◆ TO DO
Only lines containing "nhật" are wanted from the data below. Copy those lines.

*** Block opens ***

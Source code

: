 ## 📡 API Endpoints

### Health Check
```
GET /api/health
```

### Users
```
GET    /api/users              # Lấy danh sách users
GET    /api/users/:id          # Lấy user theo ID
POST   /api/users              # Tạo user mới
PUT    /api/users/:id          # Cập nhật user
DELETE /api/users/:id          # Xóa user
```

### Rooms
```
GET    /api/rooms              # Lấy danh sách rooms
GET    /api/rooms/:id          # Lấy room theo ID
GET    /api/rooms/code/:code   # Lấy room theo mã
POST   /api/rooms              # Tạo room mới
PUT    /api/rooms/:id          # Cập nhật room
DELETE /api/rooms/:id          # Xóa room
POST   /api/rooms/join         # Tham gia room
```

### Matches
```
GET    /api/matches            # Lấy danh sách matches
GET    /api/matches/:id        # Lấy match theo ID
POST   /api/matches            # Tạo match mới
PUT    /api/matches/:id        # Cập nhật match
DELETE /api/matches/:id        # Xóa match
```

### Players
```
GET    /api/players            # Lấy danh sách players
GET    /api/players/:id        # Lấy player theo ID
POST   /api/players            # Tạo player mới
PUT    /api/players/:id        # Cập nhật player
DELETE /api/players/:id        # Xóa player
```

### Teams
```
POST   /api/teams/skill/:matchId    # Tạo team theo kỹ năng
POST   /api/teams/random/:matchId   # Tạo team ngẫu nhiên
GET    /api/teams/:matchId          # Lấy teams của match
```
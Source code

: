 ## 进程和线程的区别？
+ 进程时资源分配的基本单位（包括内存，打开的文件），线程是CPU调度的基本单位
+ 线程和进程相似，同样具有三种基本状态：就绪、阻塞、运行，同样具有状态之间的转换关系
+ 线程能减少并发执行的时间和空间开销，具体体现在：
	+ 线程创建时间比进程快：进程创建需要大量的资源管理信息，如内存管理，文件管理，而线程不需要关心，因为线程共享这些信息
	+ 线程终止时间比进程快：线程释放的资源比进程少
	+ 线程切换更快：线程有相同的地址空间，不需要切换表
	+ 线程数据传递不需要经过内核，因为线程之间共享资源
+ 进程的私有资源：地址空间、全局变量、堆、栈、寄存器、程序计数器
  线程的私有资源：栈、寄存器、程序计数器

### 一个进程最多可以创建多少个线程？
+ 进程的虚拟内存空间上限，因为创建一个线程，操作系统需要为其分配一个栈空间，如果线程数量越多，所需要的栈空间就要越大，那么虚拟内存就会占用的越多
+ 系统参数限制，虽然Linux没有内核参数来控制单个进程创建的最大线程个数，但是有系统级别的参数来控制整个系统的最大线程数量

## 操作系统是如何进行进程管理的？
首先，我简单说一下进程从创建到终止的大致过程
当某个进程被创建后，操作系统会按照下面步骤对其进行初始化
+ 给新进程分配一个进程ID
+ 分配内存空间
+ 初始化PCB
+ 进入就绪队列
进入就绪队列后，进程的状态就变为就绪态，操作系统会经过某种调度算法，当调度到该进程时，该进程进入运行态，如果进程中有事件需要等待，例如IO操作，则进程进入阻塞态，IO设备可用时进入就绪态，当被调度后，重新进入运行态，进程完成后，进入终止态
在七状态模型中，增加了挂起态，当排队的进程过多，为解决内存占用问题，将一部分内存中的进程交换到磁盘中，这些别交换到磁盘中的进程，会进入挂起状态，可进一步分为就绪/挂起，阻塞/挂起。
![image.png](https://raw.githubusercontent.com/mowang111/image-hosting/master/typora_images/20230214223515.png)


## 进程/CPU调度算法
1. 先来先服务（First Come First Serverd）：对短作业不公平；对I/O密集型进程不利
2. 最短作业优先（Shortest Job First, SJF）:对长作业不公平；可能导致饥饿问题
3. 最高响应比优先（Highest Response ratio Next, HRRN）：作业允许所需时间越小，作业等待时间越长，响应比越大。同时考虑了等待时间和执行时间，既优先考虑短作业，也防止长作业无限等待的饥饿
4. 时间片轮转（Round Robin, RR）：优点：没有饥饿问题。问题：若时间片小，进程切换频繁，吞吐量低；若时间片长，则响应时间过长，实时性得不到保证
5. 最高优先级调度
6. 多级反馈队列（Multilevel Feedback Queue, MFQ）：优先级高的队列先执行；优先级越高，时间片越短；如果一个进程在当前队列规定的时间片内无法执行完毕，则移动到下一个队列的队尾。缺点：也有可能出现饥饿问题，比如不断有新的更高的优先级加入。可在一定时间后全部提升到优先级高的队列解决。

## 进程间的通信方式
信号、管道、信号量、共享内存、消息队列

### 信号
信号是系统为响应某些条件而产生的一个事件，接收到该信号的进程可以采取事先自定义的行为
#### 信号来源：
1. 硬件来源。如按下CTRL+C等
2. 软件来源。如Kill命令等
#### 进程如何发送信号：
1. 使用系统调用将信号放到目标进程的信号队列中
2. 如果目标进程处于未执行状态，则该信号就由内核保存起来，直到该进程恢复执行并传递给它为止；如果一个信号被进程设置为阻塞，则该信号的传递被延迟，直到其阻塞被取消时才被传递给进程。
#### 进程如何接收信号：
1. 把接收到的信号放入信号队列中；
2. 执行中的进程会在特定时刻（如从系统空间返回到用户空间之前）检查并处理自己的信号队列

*** Block closes ***

◆ SOLUTION TO THIS EXERCISE
PUT    /api/users/:id          # Cập nhật user
PUT    /api/rooms/:id          # Cập nhật room
PUT    /api/matches/:id        # Cập nhật match
PUT    /api/players/:id        # Cập nhật player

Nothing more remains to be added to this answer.